ARTIST STATEMENT

I am a transdisciplinary artist working at the intersection of photography, collage, speculative fiction, and emerging technologies. My practice explores how stories—ancestral, imagined, and algorithmic—migrate across time, shifting between fact and fiction, memory and myth. I am particularly drawn to storytelling as a cultural technology: a system that not only encodes the past but also shapes our projections of the future.

My current work is future-facing, investigating the porous nature of time and the evolving roles of vision and memory in an era of machine perception. Remember the Future, my most recent project, comprises large-scale photographic collages that fuse archival imagery, generative AI, and staged photographs of embodied AI figures. These speculative companions inhabit desert landscapes that double as analogue Mars sites—liminal environments where past and future visually and conceptually collapse. Through these works, I explore how visual storytelling might extend into posthuman futures and how machines may come to participate in, or even inherit, our rituals of memory.

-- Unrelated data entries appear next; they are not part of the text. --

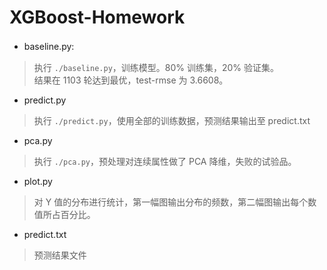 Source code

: # XGBoost-Homework
* baseline.py:　	<br>
> 执行 `./baseline.py`，训练模型。80% 训练集，20% 验证集。 <br>
> 结果在 1103 轮达到最优，test-rmse 为 3.6608。
	
* predict.py <br>
> 执行 `./predict.py`，使用全部的训练数据，预测结果输出至 predict.txt
	
* pca.py <br>
> 执行 `./pca.py`，预处理对连续属性做了 PCA 降维，失败的试验品。
	
* plot.py <br>
> 对 Y 值的分布进行统计，第一幅图输出分布的频数，第二幅图输出每个数值所占百分比。
	
* predict.txt <br>
> 预测结果文件
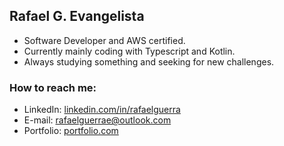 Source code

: ## **Rafael G. Evangelista** 
 - Software Developer and AWS certified.
 - Currently mainly coding with Typescript and Kotlin.
 - Always studying something and seeking for new challenges.



### How to reach me:  
- LinkedIn: [linkedin.com/in/rafaelguerra](https://www.linkedin.com/in/rafaelguerra/)  
- E-mail: [rafaelguerrae@outlook.com](mailto:rafaelguerrae@outlook.com)
- Portfolio: [portfolio.com](https://portfolio-mainguerra.vercel.app/)
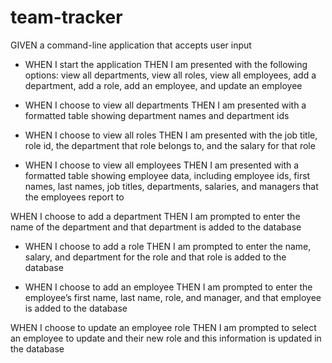 # team-tracker

GIVEN a command-line application that accepts user input

- WHEN I start the application
THEN I am presented with the following options: view all departments, view all roles, view all employees, add a department, add a role, add an employee, and update an employee 

- WHEN I choose to view all departments
THEN I am presented with a formatted table showing department names and department ids

- WHEN I choose to view all roles
THEN I am presented with the job title, role id, the department that role belongs to, and the salary for that role

- WHEN I choose to view all employees
THEN I am presented with a formatted table showing employee data, including employee ids, first names, last names, job titles, departments, salaries, and managers that the employees report to

WHEN I choose to add a department
THEN I am prompted to enter the name of the department and that department is added to the database

- WHEN I choose to add a role
THEN I am prompted to enter the name, salary, and department for the role and that role is added to the database

- WHEN I choose to add an employee
THEN I am prompted to enter the employee’s first name, last name, role, and manager, and that employee is added to the database

WHEN I choose to update an employee role
THEN I am prompted to select an employee to update and their new role and this information is updated in the database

At the core of my practice are three thematic concerns:
— The life cycles of stories and their role in shaping identity and cultural memory across generations;
— The utility of fiction as a means of metabolizing complex or traumatic experience; and
— The nature of time, particularly as theorized through deep time and the block universe, which suggest time is not linear, but layered and coexistent.

My approach is grounded in both research and poetic speculation. I draw from media theory, posthumanism, and cultural history, as well as personal and inherited mythologies. My work asks what it means to remember in an age when memory and vision are increasingly shaped by machines—and what stories we will carry forward into futures still being imagined.